Fardeau initial de Norkol
[25] Norkol affirme que sa preuve démontre son emploi de la marque de commerce CONEHEAD au Canada depuis février 2019, avec sa facture la plus antérieure démontrant une vente de ses produits datée du 28 février 2019 [observations écrites de Norkol, au para 40]. BC Ltd affirme que la preuve de Norkol ne démontre pas l’emploi à un quelconque moment avant l’emploi par BC Ltd de la Marque [observations écrites de BC Ltd, aux para 18 à 25].
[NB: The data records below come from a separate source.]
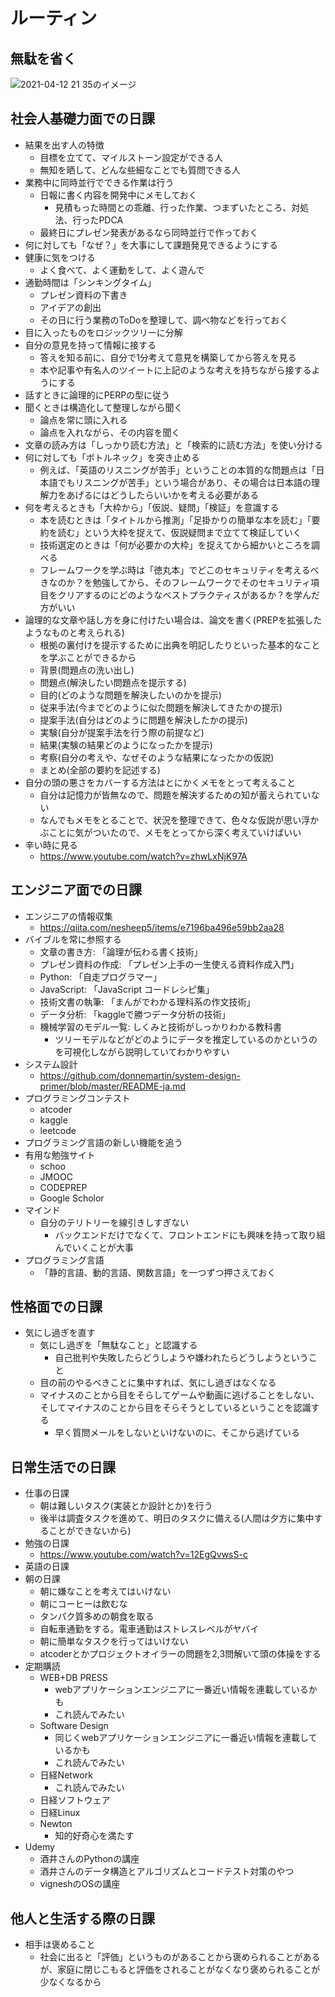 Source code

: # ルーティン

## 無駄を省く

![2021-04-12 21 35のイメージ](https://user-images.githubusercontent.com/53253817/114395289-240c6c80-9bd7-11eb-8804-86a815088a89.jpg)


## 社会人基礎力面での日課
- 結果を出す人の特徴
  - 目標を立てて、マイルストーン設定ができる人
  - 無知を晒して、どんな些細なことでも質問できる人
- 業務中に同時並行でできる作業は行う
  - 日報に書く内容を開発中にメモしておく
    - 見積もった時間との乖離、行った作業、つまずいたところ、対処法、行ったPDCA
  - 最終日にプレゼン発表があるなら同時並行で作っておく
- 何に対しても「なぜ？」を大事にして課題発見できるようにする
- 健康に気をつける
  - よく食べて、よく運動をして、よく遊んで
- 通勤時間は「シンキングタイム」
  - プレゼン資料の下書き
  - アイデアの創出
  - その日に行う業務のToDoを整理して、調べ物などを行っておく
- 目に入ったものをロジックツリーに分解
- 自分の意見を持って情報に接する
  - 答えを知る前に、自分で1分考えて意見を構築してから答えを見る
  - 本や記事や有名人のツイートに上記のような考えを持ちながら接するようにする
- 話すときに論理的にPERPの型に従う
- 聞くときは構造化して整理しながら聞く
  - 論点を常に頭に入れる
  - 論点を入れながら、その内容を聞く
- 文章の読み方は「しっかり読む方法」と「検索的に読む方法」を使い分ける
- 何に対しても「ボトルネック」を突き止める
  - 例えば、「英語のリスニングが苦手」ということの本質的な問題点は「日本語でもリスニングが苦手」という場合があり、その場合は日本語の理解力をあげるにはどうしたらいいかを考える必要がある
- 何を考えるときも「大枠から」「仮説、疑問」「検証」を意識する
  - 本を読むときは「タイトルから推測」「足掛かりの簡単な本を読む」「要約を読む」という大枠を捉えて、仮説疑問まで立てて検証していく
  - 技術選定のときは「何が必要かの大枠」を捉えてから細かいところを調べる
  - フレームワークを学ぶ時は「徳丸本」でどこのセキュリティを考えるべきなのか？を勉強してから、そのフレームワークでそのセキュリティ項目をクリアするのにどのようなベストプラクティスがあるか？を学んだ方がいい
- 論理的な文章や話し方を身に付けたい場合は、論文を書く(PREPを拡張したようなものと考えられる)
  - 根拠の裏付けを提示するために出典を明記したりといった基本的なことを学ぶことができるから
  - 背景(問題点の洗い出し)
  - 問題点(解決したい問題点を提示する)
  - 目的(どのような問題を解決したいのかを提示)
  - 従来手法(今までどのように似た問題を解決してきたかの提示)
  - 提案手法(自分はどのように問題を解決したかの提示)
  - 実験(自分が提案手法を行う際の前提など)
  - 結果(実験の結果どのようになったかを提示)
  - 考察(自分の考えや、なぜそのような結果になったかの仮説)
  - まとめ(全部の要約を記述する)
- 自分の頭の悪さをカバーする方法はとにかくメモをとって考えること
  - 自分は記憶力が皆無なので、問題を解決するための知が蓄えられていない
  - なんでもメモをとることで、状況を整理できて、色々な仮説が思い浮かぶことに気がついたので、メモをとってから深く考えていけばいい
- 辛い時に見る
  - https://www.youtube.com/watch?v=zhwLxNjK97A

## エンジニア面での日課
- エンジニアの情報収集
  - https://qiita.com/nesheep5/items/e7196ba496e59bb2aa28
- バイブルを常に参照する
  - 文章の書き方: 「論理が伝わる書く技術」
  - プレゼン資料の作成: 「プレゼン上手の一生使える資料作成入門」
  - Python: 「自走プログラマー」
  - JavaScript: 「JavaScript コードレシピ集」
  - 技術文書の執筆: 「まんがでわかる理科系の作文技術」
  - データ分析: 「kaggleで勝つデータ分析の技術」
  - 機械学習のモデル一覧: しくみと技術がしっかりわかる教科書
    - ツリーモデルなどがどのようにデータを推定しているのかというのを可視化しながら説明していてわかりやすい
- システム設計
  - https://github.com/donnemartin/system-design-primer/blob/master/README-ja.md
- プログラミングコンテスト
  - atcoder
  - kaggle
  - leetcode
- プログラミング言語の新しい機能を追う
- 有用な勉強サイト
  - schoo
  - JMOOC
  - CODEPREP
  - Google Scholor
- マインド
  - 自分のテリトリーを線引きしすぎない
    - バックエンドだけでなくて、フロントエンドにも興味を持って取り組んでいくことが大事
- プログラミング言語
  - 「静的言語、動的言語、関数言語」を一つずつ押さえておく
## 性格面での日課
- 気にし過ぎを直す
  - 気にし過ぎを「無駄なこと」と認識する
    - 自己批判や失敗したらどうしようや嫌われたらどうしようということ
  - 目の前のやるべきことに集中すれば、気にし過ぎはなくなる
  - マイナスのことから目をそらしてゲームや動画に逃げることをしない、そしてマイナスのことから目をそらそうとしているということを認識する
    - 早く質問メールをしないといけないのに、そこから逃げている

## 日常生活での日課
- 仕事の日課
  - 朝は難しいタスク(実装とか設計とか)を行う
  - 後半は調査タスクを進めて、明日のタスクに備える(人間は夕方に集中することができないから)
- 勉強の日課
  - https://www.youtube.com/watch?v=12EgQvwsS-c
- 英語の日課
- 朝の日課
  - 朝に嫌なことを考えてはいけない
  - 朝にコーヒーは飲むな
  - タンパク質多めの朝食を取る
  - 自転車通勤をする。電車通勤はストレスレベルがヤバイ
  - 朝に簡単なタスクを行ってはいけない
  - atcoderとかプロジェクトオイラーの問題を2,3問解いて頭の体操をする
- 定期購読
  - WEB+DB PRESS
    - webアプリケーションエンジニアに一番近い情報を連載しているかも
    - これ読んでみたい
  - Software Design
    - 同じくwebアプリケーションエンジニアに一番近い情報を連載しているかも
    - これ読んでみたい
  - 日経Network
    - これ読んでみたい
  - 日経ソフトウェア
  - 日経Linux
  - Newton
    - 知的好奇心を満たす
- Udemy
  - 酒井さんのPythonの講座
  - 酒井さんのデータ構造とアルゴリズムとコードテスト対策のやつ
  - vigneshのOSの講座

## 他人と生活する際の日課
- 相手は褒めること
  - 社会に出ると「評価」というものがあることから褒められることがあるが、家庭に閉じこもると評価をされることがなくなり褒められることが少なくなるから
[26] J’accepte que les observations de Norkol sur ce point. La preuve de Norkol comprend des pages de son site Web et des photos de son produit, les deux illustrant l’emballage des produits de Norkol marqués avec sa marque de commerce CONEHEAD [Affidavit Lantz, Pièces e et F]. Cette preuve est représentative de la façon dont les produits de Norkol sont présentés depuis au moins février 2019 [para 12 et 13]. La preuve de Norkol démontre également qu’elle a vendu ses produits marqués avec la marque de commerce CONEHEAD au Canada, principalement aux entreprises de cannabis canadiennes, et inclut des factures représentatives démontrant de telles ventes [para 14 et Pièces G à K]. La plus antérieure d’une telle facture datée du 28 février 2019 [Pièce G]. Selon cette preuve, je suis convaincu que les produits de Norkol ont été vendus pour la première fois au Canada le 28 février 2019, ou environ, et, peu importe, avant le 11 avril 2019. Je suis également convaincu que la marque de commerce CONEHEAD de Norkol était arborée sur l’emballage de tels produits, conformément à la définition d’emploi de marque de commerce fournie à l’article 4(1) de la Loi. Même si les observations de BC Ltd soulèvent des lacunes dans chaque élément de la preuve de Norkol, la preuve, considérée dans son ensemble, démontre clairement l’emploi avant le 11 avril 2019 et est suffisante pour permettre à Norkol de s’acquitter de son fardeau de preuve initial.
Confusion
[27] Puisque Norkol s’est acquittée de son fardeau initial, BC Ltd a le fardeau ultime de démontrer, selon la prépondérance des probabilités, que la Marque ne créait pas de confusion avec la marque de commerce CONEHEAD de Norkol à la date de premier emploi de la Marque. Norkol fait valoir que BC Ltd ne s’est pas acquittée de son fardeau ultime, puisqu’il existe une probabilité de confusion entre les marques de commerce des parties [observations écrites de Norkol, aux para 46 à 75]. BC Ltd n’a fait aucune observation concernant la question de la confusion en raison de sa position que Norkol ne s’est pas acquittée de son fardeau de preuve initial [observations écrites de BC Ltd, au para 17].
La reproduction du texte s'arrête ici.